In [None]:
%load_ext autoreload
%autoreload 2
%config Completer.use_jedi = False

In [None]:
import numpy as np
import matplotlib.pyplot as plt
import matplotlib as mpl

In [None]:
mpl.rcParams["mathtext.fontset"] = "stix"
mpl.rcParams["font.family"] = "STIXGeneral"
mpl.rcParams["text.usetex"] = False
plt.rc("xtick", labelsize=12)
plt.rc("ytick", labelsize=12)
plt.rc("axes", labelsize=12)
mpl.rcParams["figure.dpi"] = 300

In [None]:
import sys

sys.path.append("..")

In [None]:
# Import the various experiments we need for the notebook
from sva.experiments import Simple2d, PolicyPerformanceEvaluator

# Import the seeding function for reproducibility
from sva.utils import seed_everything

# A simple 2d example

The `Simple2d` example has a maximum at $x=(2, -4).$ Below, we initialize it, and plot the ground truth function as a 2d heatmap, along with the `n` randomly initialized data points and a red "x" for the location of the true maximum.

In [None]:
seed_everything(1234)
experiment = Simple2d()
experiment.initialize_data(n=5, protocol="random")

In [None]:
x = experiment.get_dense_coordinates(ppd=100)
y, _ = experiment(x)
extent = experiment.get_experimental_domain_mpl_extent()

In [None]:
fig, ax = plt.subplots(1, 1, figsize=(2, 2))

X, Y = experiment.data.X, experiment.data.Y
ax.imshow(
    y.reshape(100, 100).T,
    extent=extent,
    interpolation="nearest",
    origin="lower",
)
ax.scatter(X[:, 0], X[:, 1], color="black", s=0.5)
ax.scatter(2, -4, s=10, color="red", marker="x")

plt.show()

We would expect that with relatively few initial samples, the policy performance evaluator will show that more exploratory acquisition functions are preferable.

In [None]:
seed_everything(1234)
experiment = Simple2d()
experiment.initialize_data(n=5, protocol="random")

In [None]:
acquisition_function_list = ["EI", "UCB", "UCB", "UCB"]
acquisition_function_kwargs_list = [
    None,
    {"beta": 2.0},
    {"beta": 20.0},
    {"beta": 100.0},
]

In [None]:
policy_evaluator = PolicyPerformanceEvaluator(
    experiment, checkpoint_dir="checkpoints/simple2d/n5"
)
policy_evaluator.run(
    10,
    50,
    acquisition_function_list,
    acquisition_function_kwargs_list,
    n_jobs=12,
)

In [None]:
policy_results = policy_evaluator.process_results()

In [None]:
plot_kwargs = {
    "linewidth": 1.0,
    "marker": "s",
    "ms": 1.0,
    "capthick": 0.3,
    "capsize": 2.0,
    "elinewidth": 0.3,
}

In [None]:
fig, ax = plt.subplots(1, 1, figsize=(3, 2), sharex=True, sharey=True)

for ii, (key, res) in enumerate(policy_results.items()):
    x = np.arange(res.shape[1])
    y = np.median(res, axis=0)
    percentiles = np.percentile(res, q=[25, 75], axis=0)
    ax.errorbar(x, y, yerr=percentiles, label=key, **plot_kwargs)
ax.legend(frameon=False, bbox_to_anchor=(1, 0.5), loc="center left")
ax.set_yscale("log")
plt.show()

It does appear to be the case that the overall opportunity cost is lowest using the most exploratory acquisition function (in the long term).
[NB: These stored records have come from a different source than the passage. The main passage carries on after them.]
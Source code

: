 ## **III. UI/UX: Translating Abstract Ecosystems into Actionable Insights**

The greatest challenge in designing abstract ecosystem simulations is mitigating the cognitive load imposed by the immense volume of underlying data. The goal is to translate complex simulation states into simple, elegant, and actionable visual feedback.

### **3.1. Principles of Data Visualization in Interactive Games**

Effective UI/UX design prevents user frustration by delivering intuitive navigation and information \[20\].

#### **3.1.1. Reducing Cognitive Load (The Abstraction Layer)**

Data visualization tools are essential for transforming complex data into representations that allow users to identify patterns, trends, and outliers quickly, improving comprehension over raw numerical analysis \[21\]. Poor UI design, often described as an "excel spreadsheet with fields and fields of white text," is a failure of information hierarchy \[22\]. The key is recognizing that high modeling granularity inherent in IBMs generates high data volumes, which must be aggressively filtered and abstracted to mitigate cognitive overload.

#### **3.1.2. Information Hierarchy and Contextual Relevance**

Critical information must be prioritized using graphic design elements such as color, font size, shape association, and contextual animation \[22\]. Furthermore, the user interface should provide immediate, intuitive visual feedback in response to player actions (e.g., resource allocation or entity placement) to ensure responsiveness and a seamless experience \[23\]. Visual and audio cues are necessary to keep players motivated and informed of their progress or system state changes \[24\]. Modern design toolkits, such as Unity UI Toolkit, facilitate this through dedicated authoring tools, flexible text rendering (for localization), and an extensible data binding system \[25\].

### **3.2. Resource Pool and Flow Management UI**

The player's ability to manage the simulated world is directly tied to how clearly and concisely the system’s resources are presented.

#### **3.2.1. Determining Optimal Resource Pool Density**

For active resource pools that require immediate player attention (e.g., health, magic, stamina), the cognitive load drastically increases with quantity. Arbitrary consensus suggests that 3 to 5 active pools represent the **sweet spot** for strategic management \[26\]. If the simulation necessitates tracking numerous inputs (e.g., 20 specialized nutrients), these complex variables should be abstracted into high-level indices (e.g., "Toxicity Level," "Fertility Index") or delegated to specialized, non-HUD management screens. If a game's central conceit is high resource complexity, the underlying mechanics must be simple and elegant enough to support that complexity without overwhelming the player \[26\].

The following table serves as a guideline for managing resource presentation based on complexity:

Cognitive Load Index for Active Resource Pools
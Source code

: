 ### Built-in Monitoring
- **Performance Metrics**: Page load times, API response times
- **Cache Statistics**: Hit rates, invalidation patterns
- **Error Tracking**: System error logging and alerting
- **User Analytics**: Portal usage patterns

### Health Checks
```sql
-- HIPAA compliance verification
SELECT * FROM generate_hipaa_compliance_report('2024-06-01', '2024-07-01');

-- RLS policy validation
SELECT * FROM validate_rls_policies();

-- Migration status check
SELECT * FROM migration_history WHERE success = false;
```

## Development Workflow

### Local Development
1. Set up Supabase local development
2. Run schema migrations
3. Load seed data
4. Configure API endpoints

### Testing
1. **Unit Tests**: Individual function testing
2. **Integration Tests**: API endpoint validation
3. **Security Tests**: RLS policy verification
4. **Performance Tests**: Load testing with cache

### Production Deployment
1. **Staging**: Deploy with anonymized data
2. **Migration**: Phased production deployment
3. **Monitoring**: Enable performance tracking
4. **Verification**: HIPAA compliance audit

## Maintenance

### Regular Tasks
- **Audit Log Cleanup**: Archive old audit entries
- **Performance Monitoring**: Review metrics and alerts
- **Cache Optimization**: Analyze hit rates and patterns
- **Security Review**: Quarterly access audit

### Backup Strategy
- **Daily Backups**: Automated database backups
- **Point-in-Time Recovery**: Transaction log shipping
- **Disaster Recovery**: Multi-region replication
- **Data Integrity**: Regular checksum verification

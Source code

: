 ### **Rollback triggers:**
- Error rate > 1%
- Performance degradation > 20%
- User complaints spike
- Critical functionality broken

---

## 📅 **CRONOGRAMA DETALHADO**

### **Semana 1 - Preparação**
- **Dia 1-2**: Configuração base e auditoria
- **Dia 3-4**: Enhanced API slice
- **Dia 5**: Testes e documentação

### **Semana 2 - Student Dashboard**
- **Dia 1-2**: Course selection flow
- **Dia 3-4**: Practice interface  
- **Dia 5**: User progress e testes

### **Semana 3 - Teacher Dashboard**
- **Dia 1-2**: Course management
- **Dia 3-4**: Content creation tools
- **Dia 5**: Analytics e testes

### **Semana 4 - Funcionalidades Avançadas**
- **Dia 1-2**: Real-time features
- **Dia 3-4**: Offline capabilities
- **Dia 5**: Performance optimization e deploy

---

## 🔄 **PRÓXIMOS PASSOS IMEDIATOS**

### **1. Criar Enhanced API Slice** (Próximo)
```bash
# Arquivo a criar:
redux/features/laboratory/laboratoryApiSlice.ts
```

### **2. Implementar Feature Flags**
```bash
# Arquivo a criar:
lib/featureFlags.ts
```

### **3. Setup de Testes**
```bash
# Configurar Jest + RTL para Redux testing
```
If we start with far more initial points though this might not be the same.

In [None]:
seed_everything(1234)
experiment = Simple2d()
experiment.initialize_data(n=50, protocol="random")

In [None]:
acquisition_function_list = ["EI", "UCB", "UCB", "UCB"]
acquisition_function_kwargs_list = [
    None,
    {"beta": 2.0},
    {"beta": 20.0},
    {"beta": 100.0},
]

In [None]:
policy_evaluator = PolicyPerformanceEvaluator(
    experiment, checkpoint_dir="checkpoints/simple2d/n50"
)
policy_evaluator.run(
    60,
    50,
    acquisition_function_list,
    acquisition_function_kwargs_list,
    n_jobs=12,
)

In [None]:
policy_results = policy_evaluator.process_results()

In [None]:
plot_kwargs = {
    "linewidth": 1.0,
    "marker": "s",
    "ms": 1.0,
    "capthick": 0.3,
    "capsize": 2.0,
    "elinewidth": 0.3,
}

In [None]:
fig, ax = plt.subplots(1, 1, figsize=(3, 2), sharex=True, sharey=True)

for ii, (key, res) in enumerate(policy_results.items()):
    x = np.arange(res.shape[1])
    y = np.median(res, axis=0)
    percentiles = np.percentile(res, q=[25, 75], axis=0)
    ax.errorbar(x, y, yerr=percentiles, label=key, **plot_kwargs)
ax.legend(frameon=False, bbox_to_anchor=(1, 0.5), loc="center left")
ax.set_yscale("log")
plt.show()

It does appear that the best policy here is the more exploitative UCB with $\beta=2.$